Entertainment
Toy Story 5 updates toy versus tech clash for tablet era
Toy Story 5 is turning Pixar’s oldest conflict into a very current one: the toys are no longer just up against a flashy new plaything, they are up against the devices already shaping family life. By introducing Lilypad, a tablet voiced by Greta Lee, Disney and Pixar are recasting the franchise as a story about screen dependence, attention, and the growing business of keeping children engaged.
A sequel built for the tablet era
The new film is being framed by Disney and Pixar as “Toy meets Tech,” and that slogan is doing a lot of work. Buzz, Woody, Jessie, and the rest of the gang are challenged by electronics, with Lilypad positioned as a brand-new tablet device that brings “her own disruptive ideas about what is best for their kid, Bonnie.” That makes the premise feel less like a nostalgic callback and more like a cultural diagnosis: the competition for a child’s attention is no longer a single toy on the floor, but a screen that can entertain, distract, and direct.
That shift is what gives the movie its wider significance. The original Toy Story was about a vintage doll, Woody, feeling threatened by the arrival of Buzz Lightyear, an electronic action figure that represented a more modern kind of toy. In Toy Story 5, the threat is not another toy at all, but the device category that now sits at the center of modern childhood.
Why the franchise keeps finding the cultural moment

The first Toy Story arrived in the United States on November 22, 1995, after production began on January 19, 1993. It was the first fully computer-animated feature film, which made it a technical milestone as well as a box-office hit. Made on a reported $30 million budget, it earned about $375.5 million worldwide and helped establish Pixar as a major animation studio.
That history matters because the franchise has always tracked changes in how children play. In the mid-1990s, the novelty was an electronic action figure. Now the concern is a tablet, a device that does not just sit in the toy box but competes with every other form of entertainment a child can reach. The series has been able to return to this theme because the underlying question keeps changing with the market: what happens when a child’s imagination has to fight the newest thing in the room?
What the new film says about parents and screens
Toy Story 5 lands in a media environment where screen time is already a major parental anxiety. Common Sense Media’s 2025 Census reports that children ages 8 and younger averaged 2 hours and 27 minutes of daily screen media in 2024. The same census found the largest jump in gaming time among young children was on smartphones and tablets, which is exactly the territory the film is stepping into.
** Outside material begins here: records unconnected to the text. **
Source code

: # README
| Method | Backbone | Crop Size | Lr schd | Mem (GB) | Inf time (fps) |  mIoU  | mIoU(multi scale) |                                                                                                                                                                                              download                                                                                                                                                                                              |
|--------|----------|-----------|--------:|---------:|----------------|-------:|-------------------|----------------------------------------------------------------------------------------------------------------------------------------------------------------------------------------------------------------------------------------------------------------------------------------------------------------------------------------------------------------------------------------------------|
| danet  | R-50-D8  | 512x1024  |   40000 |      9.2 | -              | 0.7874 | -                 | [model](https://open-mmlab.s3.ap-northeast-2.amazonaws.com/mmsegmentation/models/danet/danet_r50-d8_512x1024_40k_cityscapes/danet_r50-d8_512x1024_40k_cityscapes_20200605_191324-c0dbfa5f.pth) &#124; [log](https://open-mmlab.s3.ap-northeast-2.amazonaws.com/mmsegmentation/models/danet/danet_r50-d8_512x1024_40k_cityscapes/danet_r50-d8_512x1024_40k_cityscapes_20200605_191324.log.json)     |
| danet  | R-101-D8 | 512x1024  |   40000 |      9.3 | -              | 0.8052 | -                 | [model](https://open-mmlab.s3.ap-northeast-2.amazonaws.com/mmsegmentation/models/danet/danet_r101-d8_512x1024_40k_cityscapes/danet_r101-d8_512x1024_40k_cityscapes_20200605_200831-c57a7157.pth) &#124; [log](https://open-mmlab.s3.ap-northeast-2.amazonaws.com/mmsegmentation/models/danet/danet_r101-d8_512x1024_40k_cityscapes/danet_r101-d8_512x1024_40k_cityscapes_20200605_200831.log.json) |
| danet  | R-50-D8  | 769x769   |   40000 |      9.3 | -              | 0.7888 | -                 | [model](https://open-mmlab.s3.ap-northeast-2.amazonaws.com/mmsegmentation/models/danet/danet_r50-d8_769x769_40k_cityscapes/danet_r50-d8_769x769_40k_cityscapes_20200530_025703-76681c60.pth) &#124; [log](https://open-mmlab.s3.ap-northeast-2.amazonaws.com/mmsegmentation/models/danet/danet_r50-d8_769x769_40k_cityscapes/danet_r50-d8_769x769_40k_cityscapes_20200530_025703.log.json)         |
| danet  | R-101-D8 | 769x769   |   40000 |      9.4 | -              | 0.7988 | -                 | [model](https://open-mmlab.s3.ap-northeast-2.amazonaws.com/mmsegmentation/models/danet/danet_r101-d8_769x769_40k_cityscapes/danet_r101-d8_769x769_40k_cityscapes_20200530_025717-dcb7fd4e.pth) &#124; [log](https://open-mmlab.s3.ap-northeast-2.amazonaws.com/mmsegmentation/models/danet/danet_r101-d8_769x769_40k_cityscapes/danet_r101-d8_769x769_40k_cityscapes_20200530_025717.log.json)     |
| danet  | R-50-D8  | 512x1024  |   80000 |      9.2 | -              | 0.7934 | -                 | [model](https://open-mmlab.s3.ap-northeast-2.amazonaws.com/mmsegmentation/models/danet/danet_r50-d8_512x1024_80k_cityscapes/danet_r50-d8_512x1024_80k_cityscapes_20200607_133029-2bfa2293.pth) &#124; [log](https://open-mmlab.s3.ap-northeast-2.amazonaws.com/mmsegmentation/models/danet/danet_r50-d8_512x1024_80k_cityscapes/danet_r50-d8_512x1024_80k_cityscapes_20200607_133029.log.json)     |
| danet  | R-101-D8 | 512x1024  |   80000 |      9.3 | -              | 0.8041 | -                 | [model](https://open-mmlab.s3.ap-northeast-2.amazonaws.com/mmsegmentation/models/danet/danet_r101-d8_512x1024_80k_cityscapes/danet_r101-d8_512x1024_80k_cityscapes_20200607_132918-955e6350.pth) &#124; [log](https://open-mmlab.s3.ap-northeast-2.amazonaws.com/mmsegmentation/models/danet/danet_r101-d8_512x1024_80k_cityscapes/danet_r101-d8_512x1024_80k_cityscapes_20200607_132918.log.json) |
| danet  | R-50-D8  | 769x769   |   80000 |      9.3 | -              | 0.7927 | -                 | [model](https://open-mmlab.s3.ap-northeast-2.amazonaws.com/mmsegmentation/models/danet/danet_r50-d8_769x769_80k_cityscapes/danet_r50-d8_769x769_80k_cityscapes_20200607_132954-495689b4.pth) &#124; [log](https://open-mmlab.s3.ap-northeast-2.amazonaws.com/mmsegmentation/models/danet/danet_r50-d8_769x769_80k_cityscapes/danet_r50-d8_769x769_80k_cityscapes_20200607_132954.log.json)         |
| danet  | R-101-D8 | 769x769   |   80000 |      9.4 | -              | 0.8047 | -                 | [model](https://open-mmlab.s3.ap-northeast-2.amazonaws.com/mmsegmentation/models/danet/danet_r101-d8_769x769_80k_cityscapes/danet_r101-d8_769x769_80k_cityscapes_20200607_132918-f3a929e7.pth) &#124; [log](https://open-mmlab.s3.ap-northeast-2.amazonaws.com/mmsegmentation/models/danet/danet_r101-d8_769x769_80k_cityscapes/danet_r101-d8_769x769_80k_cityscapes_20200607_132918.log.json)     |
That makes Lilypad more than a character design choice. She is a symbol of the shift from passive play to device-centered attention, and of the way family life has become organized around screens that are portable, personalized, and always available. Disney’s own promotional language underscores the point, saying the toys’ jobs get harder when they go head to head with an all-new threat to playtime. In other words, the movie is not merely asking whether toys can compete with tech, but whether anything can compete with the instant pull of a tablet.
The people steering the update
The sequel is directed by Andrew Stanton, co-directed by Kenna Harris, and produced by Lindsey Collins. It is scheduled to open exclusively in theaters on June 19, 2026, which gives Disney and Pixar a summer launch window for a story built around one of the most urgent cultural conversations of the moment.
Greta Lee’s casting as Lilypad reinforces how directly the film is updating the franchise’s iconography. The premise depends on the contrast between the familiar toys and a new kind of household object, one that children do not merely play with but use to consume content, game, and occupy attention. Bonnie Anderson remains at the center of the story, which keeps the emotional stakes grounded in the same child-centered lens that has always powered the series.

Why this matters beyond animation
The larger story here is not only about Pixar’s ability to modernize an old franchise. It is about how children’s entertainment now mirrors the pressures parents already feel. Screens are no longer background noise in family life, they are the main rival to toys, books, outdoor play, and even boredom, which has long been part of how children create their own games.
That is why Toy Story 5 reads like a cultural thermometer. The original film turned a toy rivalry into a metaphor for change in the 1990s; the new one does the same for an era in which smartphones and tablets are embedded in daily routines. The franchise has found a new way to tell an old story, but the real update is sharper than nostalgia: childhood itself is now being negotiated against a glowing screen.